# CL Vaccine



## Beverrlly (Nov 12, 2007)

I was wondering what you all know about the CL vaccine. I've been trying to do some research on it and it's only confusing me more. It seems that the meat goat folks are using the Case-bac vaccine but I thought that it was only for sheep the company (Colorado Serum) has strongly discourage use in goats. I've also *heard* that the same company is looking at making a CL vaccine for goats and it should be available next year. So what IS currently available? I know you can have a custom vaccine made if you already have CL on your farm but is there anything available if you want to prevent it? Also--is it true that Canada has a CL vaccine for goats out? Thanks.


----------



## ecftoggs (Oct 26, 2007)

We tried the Cas-Bac in 2003 but found it to be "nasty". The goats went off feed and limped around for several days.

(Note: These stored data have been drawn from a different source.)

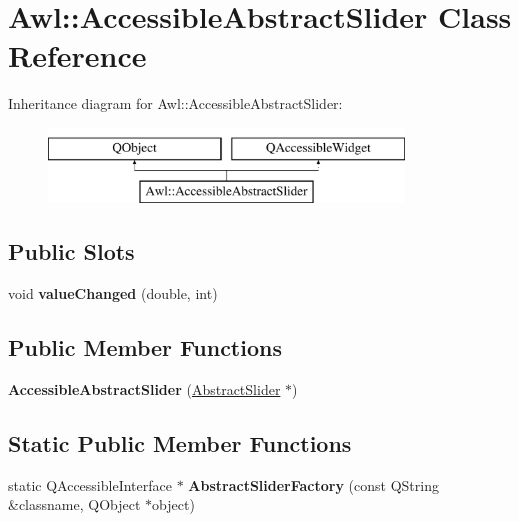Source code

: \hypertarget{class_awl_1_1_accessible_abstract_slider}{}\section{Awl\+:\+:Accessible\+Abstract\+Slider Class Reference}
\label{class_awl_1_1_accessible_abstract_slider}
Inheritance diagram for Awl\+:\+:Accessible\+Abstract\+Slider\+:\begin{figure}[H]
\begin{center}
\leavevmode
\includegraphics[height=2.000000cm]{class_awl_1_1_accessible_abstract_slider}
\end{center}
\end{figure}
\subsection*{Public Slots}
\begin{DoxyCompactItemize}
\item 
\mbox{\label{class_awl_1_1_accessible_abstract_slider_a1975d8e08f0063d424b550eb0c5fc2c1}} 
void {\bfseries value\+Changed} (double, int)
\end{DoxyCompactItemize}
\subsection*{Public Member Functions}
\begin{DoxyCompactItemize}
\item 
\mbox{\label{class_awl_1_1_accessible_abstract_slider_a738ef35055256b2d49610f6aa2c4265d}} 
{\bfseries Accessible\+Abstract\+Slider} (\hyperlink{class_awl_1_1_abstract_slider}{Abstract\+Slider} $\ast$)
\end{DoxyCompactItemize}
\subsection*{Static Public Member Functions}
\begin{DoxyCompactItemize}
\item 
\mbox{\label{class_awl_1_1_accessible_abstract_slider_a1c4a8f49370a402ad6524ff5106ec3f1}} 
static Q\+Accessible\+Interface $\ast$ {\bfseries Abstract\+Slider\+Factory} (const Q\+String \&classname, Q\+Object $\ast$object)
\end{DoxyCompactItemize}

It was hardest on the milkers as it put them in a depressed state to where they just wanted to lie around and not make milk. 
We have since focused on prevention. We sold off the problematic does and have been careful to purchase clean animals. We also noticed that it seemed to be affected by enviromental factors such as overcrowding. With that in mind we sold off our sheep and increased our area. It has benefited our does tremendously and in more ways than the CL problem.


----------



## KJFarm (Oct 26, 2007)

The CL vaccines can give you a Positive CL test, even if you have never had an abscess on your goats.
Something to think about. Years and years ago, we had a bacterin made up from our herd, and it did help tremendously, but it is costly. The vaccines do make them very sore and they feel bad for several days. Got sick and tired of dealing with it and sold everything - started over purchasing clean animals - the only way to go IMO.


----------



## Kaye White (Oct 25, 2007)

> We have since focused on prevention


I agree totally with this statement! If you don't have it...certainly don't vaccinate for it! And yes, you will get positive tests from animals that have been vaccinated with it.
If you show...make darn sure you know the herd you're penned next to, keep your goats in their pens (not being dragged up and down aisles by children) and away from others. A little Bio-security goes a long way!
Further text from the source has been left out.